[Work instructions] Throughout the records below, find each line holding "addtolength" and copy it.
*** Task input ***
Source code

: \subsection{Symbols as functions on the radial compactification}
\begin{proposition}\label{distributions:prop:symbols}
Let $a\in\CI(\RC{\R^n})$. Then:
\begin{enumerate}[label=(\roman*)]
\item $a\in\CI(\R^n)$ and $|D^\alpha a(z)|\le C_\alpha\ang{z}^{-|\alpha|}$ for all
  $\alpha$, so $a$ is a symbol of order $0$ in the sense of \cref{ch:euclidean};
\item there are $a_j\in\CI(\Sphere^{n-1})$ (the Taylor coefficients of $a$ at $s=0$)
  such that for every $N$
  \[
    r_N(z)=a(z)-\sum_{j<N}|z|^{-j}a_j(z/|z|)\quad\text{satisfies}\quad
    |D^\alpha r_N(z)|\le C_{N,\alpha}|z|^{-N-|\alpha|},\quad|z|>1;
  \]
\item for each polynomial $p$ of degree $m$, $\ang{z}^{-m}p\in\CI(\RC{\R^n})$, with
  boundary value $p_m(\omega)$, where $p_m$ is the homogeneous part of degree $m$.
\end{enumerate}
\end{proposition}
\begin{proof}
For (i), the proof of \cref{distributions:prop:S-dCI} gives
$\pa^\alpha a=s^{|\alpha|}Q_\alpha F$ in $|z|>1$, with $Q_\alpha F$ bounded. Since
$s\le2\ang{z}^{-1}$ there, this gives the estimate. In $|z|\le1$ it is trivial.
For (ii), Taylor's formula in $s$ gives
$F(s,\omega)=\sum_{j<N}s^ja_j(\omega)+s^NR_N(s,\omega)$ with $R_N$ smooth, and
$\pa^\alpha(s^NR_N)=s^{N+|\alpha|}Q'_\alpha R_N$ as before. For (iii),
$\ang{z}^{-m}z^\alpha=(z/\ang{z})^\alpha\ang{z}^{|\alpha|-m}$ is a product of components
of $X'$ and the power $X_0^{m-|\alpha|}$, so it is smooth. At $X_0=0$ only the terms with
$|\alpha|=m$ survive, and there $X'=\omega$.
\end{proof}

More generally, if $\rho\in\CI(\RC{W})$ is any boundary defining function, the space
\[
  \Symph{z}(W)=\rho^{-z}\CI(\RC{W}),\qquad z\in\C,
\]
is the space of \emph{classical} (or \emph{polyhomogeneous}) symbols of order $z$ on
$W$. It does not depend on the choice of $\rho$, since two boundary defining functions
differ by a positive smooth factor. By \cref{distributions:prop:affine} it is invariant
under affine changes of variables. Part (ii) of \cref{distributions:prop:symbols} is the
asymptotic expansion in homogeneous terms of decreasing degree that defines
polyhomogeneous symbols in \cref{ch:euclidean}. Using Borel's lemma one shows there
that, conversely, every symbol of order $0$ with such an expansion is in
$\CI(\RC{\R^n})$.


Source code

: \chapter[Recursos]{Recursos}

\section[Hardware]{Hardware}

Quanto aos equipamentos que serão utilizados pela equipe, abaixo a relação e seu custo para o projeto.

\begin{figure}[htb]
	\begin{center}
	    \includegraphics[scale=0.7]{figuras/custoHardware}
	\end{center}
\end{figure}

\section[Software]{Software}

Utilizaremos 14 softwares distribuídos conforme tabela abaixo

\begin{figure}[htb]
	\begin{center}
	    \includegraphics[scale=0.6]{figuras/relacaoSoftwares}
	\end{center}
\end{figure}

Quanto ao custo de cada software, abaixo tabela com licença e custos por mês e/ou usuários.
***
*** Task input ***
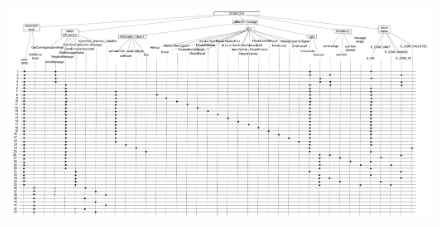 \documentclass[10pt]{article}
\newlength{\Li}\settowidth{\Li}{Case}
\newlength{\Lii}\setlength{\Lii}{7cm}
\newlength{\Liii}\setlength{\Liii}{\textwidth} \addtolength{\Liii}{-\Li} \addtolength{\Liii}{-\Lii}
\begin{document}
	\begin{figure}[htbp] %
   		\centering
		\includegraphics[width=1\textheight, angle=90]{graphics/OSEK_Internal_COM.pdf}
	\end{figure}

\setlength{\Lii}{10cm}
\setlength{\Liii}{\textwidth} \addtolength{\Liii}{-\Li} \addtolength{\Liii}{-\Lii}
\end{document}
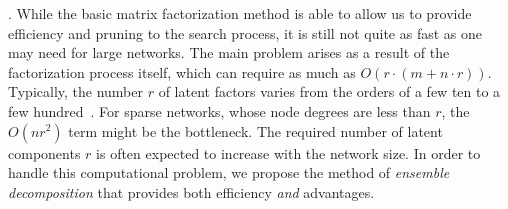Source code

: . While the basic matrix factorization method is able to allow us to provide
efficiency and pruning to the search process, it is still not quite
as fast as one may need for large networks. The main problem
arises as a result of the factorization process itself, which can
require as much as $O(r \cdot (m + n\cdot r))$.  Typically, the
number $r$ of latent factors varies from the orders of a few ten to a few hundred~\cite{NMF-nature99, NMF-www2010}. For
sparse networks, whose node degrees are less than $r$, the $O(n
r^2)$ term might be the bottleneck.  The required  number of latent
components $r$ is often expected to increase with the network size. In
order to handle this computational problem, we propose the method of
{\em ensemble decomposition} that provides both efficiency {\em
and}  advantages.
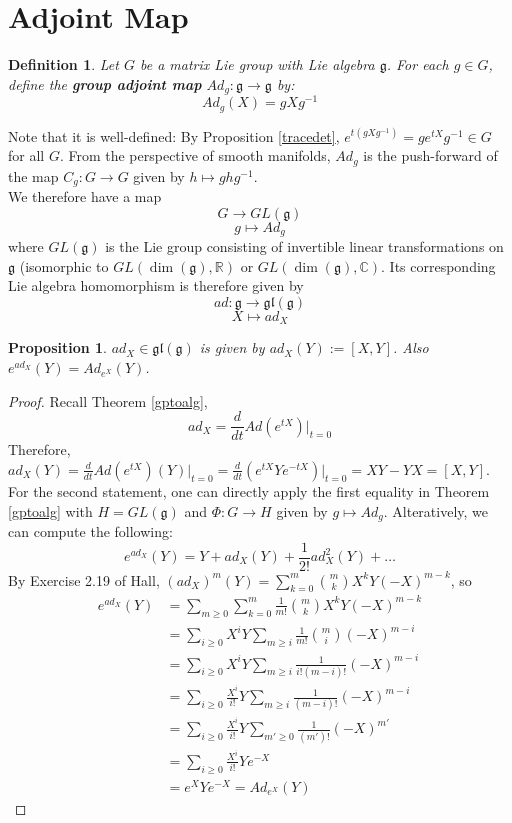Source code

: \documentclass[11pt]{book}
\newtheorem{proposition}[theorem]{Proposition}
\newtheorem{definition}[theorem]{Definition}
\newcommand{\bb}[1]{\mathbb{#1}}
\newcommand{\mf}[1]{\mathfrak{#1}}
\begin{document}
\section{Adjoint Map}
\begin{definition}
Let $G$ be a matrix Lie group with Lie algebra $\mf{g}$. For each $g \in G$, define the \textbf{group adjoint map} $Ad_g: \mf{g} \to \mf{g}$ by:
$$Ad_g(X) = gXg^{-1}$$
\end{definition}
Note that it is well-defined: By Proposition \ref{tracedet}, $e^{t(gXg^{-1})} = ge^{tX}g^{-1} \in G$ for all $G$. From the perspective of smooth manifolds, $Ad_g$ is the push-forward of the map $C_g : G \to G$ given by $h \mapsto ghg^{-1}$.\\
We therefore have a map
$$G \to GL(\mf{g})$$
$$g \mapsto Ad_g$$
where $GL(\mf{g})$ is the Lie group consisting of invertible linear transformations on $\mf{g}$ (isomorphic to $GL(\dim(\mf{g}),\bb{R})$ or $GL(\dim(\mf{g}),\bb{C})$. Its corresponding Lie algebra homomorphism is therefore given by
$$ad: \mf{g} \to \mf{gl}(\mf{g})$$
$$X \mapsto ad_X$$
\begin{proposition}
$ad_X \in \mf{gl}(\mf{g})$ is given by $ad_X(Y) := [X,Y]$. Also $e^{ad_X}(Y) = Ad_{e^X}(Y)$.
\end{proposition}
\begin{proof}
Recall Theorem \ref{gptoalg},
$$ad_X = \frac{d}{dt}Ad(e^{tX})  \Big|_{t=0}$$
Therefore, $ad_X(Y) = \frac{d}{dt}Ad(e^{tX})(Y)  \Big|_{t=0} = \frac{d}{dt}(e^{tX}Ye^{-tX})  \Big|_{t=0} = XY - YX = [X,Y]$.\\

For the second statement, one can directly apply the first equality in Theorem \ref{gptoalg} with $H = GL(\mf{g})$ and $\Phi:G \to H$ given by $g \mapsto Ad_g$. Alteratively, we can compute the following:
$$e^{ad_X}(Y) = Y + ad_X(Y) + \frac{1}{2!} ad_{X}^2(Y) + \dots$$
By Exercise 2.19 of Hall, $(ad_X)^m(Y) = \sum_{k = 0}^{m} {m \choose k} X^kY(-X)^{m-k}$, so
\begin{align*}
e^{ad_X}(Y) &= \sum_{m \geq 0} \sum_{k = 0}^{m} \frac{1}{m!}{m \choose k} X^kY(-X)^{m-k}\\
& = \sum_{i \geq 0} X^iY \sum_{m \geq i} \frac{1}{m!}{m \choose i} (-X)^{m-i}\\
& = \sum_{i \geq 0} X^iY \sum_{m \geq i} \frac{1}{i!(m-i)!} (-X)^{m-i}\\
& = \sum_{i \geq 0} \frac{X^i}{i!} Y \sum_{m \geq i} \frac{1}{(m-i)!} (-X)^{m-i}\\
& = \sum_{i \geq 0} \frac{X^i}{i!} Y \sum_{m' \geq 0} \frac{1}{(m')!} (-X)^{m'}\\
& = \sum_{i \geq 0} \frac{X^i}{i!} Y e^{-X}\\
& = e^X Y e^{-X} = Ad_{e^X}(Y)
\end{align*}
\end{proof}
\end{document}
***
[Completed exercise]
\newlength{\Liii}\setlength{\Liii}{\textwidth} \addtolength{\Liii}{-\Li} \addtolength{\Liii}{-\Lii}
\setlength{\Liii}{\textwidth} \addtolength{\Liii}{-\Li} \addtolength{\Liii}{-\Lii}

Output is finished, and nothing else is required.